▶ [What is being asked]: Give again, word for word, the lines below that run from the line with "3. **输入图像**：导入需要检测气泡的清水图像。" through the line with "Преподаватель: Градов В.М.". Drop the pictures.

▶ [Data to process]:

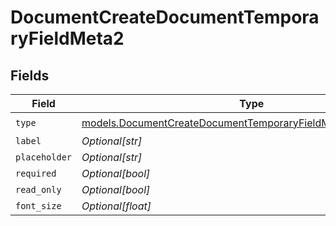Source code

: # DocumentCreateDocumentTemporaryFieldMeta2


## Fields

| Field                                                                                                                              | Type                                                                                                                               | Required                                                                                                                           | Description                                                                                                                        |
| ---------------------------------------------------------------------------------------------------------------------------------- | ---------------------------------------------------------------------------------------------------------------------------------- | ---------------------------------------------------------------------------------------------------------------------------------- | ---------------------------------------------------------------------------------------------------------------------------------- |
| `type`                                                                                                                             | [models.DocumentCreateDocumentTemporaryFieldMetaDocumentsType](../models/documentcreatedocumenttemporaryfieldmetadocumentstype.md) | :heavy_check_mark:                                                                                                                 | N/A                                                                                                                                |
| `label`                                                                                                                            | *Optional[str]*                                                                                                                    | :heavy_minus_sign:                                                                                                                 | N/A                                                                                                                                |
| `placeholder`                                                                                                                      | *Optional[str]*                                                                                                                    | :heavy_minus_sign:                                                                                                                 | N/A                                                                                                                                |
| `required`                                                                                                                         | *Optional[bool]*                                                                                                                   | :heavy_minus_sign:                                                                                                                 | N/A                                                                                                                                |
| `read_only`                                                                                                                        | *Optional[bool]*                                                                                                                   | :heavy_minus_sign:                                                                                                                 | N/A                                                                                                                                |
| `font_size`                                                                                                                        | *Optional[float]*                                                                                                                  | :heavy_minus_sign:                                                                                                                 | N/A                                                                                                                                |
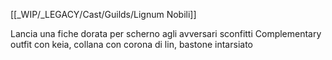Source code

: [[_WIP/_LEGACY/Cast/Guilds/Lignum Nobili]]

Lancia una fiche dorata per scherno agli avversari sconfitti
Complementary outfit con keia, collana con corona di lin, bastone intarsiato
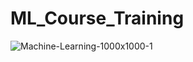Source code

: # ML_Course_Training
![Machine-Learning-1000x1000-1](https://user-images.githubusercontent.com/81191657/202979006-2972afaa-791a-4bea-bebd-489435761a34.jpg)
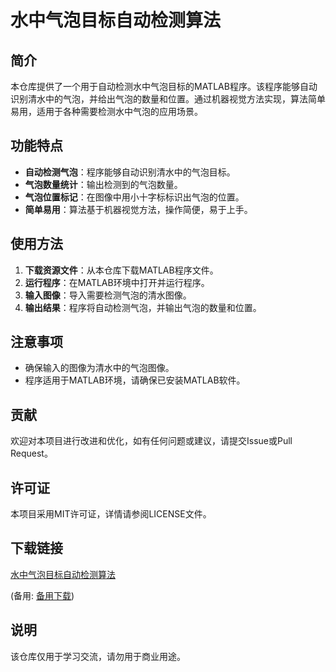 # 水中气泡目标自动检测算法

## 简介

本仓库提供了一个用于自动检测水中气泡目标的MATLAB程序。该程序能够自动识别清水中的气泡，并给出气泡的数量和位置。通过机器视觉方法实现，算法简单易用，适用于各种需要检测水中气泡的应用场景。

## 功能特点

- **自动检测气泡**：程序能够自动识别清水中的气泡目标。
- **气泡数量统计**：输出检测到的气泡数量。
- **气泡位置标记**：在图像中用小十字标标识出气泡的位置。
- **简单易用**：算法基于机器视觉方法，操作简便，易于上手。

## 使用方法

1. **下载资源文件**：从本仓库下载MATLAB程序文件。
2. **运行程序**：在MATLAB环境中打开并运行程序。
3. **输入图像**：导入需要检测气泡的清水图像。
4. **输出结果**：程序将自动检测气泡，并输出气泡的数量和位置。

## 注意事项

- 确保输入的图像为清水中的气泡图像。
- 程序适用于MATLAB环境，请确保已安装MATLAB软件。

## 贡献

欢迎对本项目进行改进和优化，如有任何问题或建议，请提交Issue或Pull Request。

## 许可证

本项目采用MIT许可证，详情请参阅LICENSE文件。

## 下载链接
[水中气泡目标自动检测算法](https://pan.quark.cn/s/7ee8190d05db) 

(备用: [备用下载](https://pan.baidu.com/s/17fdUIyNcJvLugOJ9i8ZhzQ?pwd=1234))

## 说明

该仓库仅用于学习交流，请勿用于商业用途。
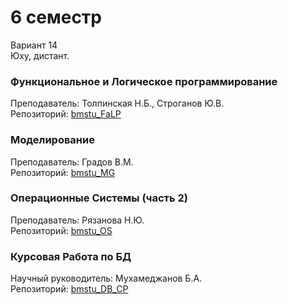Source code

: # 6 семестр
Вариант 14  
Юху, дистант.

### Функциональное и Логическое программирование
Преподаватель: Толпинская Н.Б., Строганов Ю.В.  
Репозиторий: [bmstu_FaLP](https://github.com/Winterpuma/bmstu_FaLP/tree/master)

### Моделирование 
Преподаватель: Градов В.М.    
Репозиторий: [bmstu_MG](https://github.com/Winterpuma/bmstu_MG/tree/master)

### Операционные Системы (часть 2)
Преподаватель: Рязанова Н.Ю.   
Репозиторий: [bmstu_OS](https://github.com/Winterpuma/bmstu_OS/tree/master/6_semester)  

### Курсовая Работа по БД
Научный руководитель: Мухамеджанов Б.А.    
Репозиторий: [bmstu_DB_CP](https://github.com/Winterpuma/bmstu_DB_CP/tree/master)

▶ [Result of the task]:
3. **输入图像**：导入需要检测气泡的清水图像。
4. **输出结果**：程序将自动检测气泡，并输出气泡的数量和位置。

## 注意事项

- 确保输入的图像为清水中的气泡图像。
- 程序适用于MATLAB环境，请确保已安装MATLAB软件。

## 贡献

欢迎对本项目进行改进和优化，如有任何问题或建议，请提交Issue或Pull Request。

## 许可证

本项目采用MIT许可证，详情请参阅LICENSE文件。

## 下载链接
[水中气泡目标自动检测算法](https://pan.quark.cn/s/7ee8190d05db) 

(备用: [备用下载](https://pan.baidu.com/s/17fdUIyNcJvLugOJ9i8ZhzQ?pwd=1234))

## 说明

该仓库仅用于学习交流，请勿用于商业用途。
Source code

: # 6 семестр
Вариант 14  
Юху, дистант.

### Функциональное и Логическое программирование
Преподаватель: Толпинская Н.Б., Строганов Ю.В.  
Репозиторий: [bmstu_FaLP](https://github.com/Winterpuma/bmstu_FaLP/tree/master)

### Моделирование 
Преподаватель: Градов В.М.    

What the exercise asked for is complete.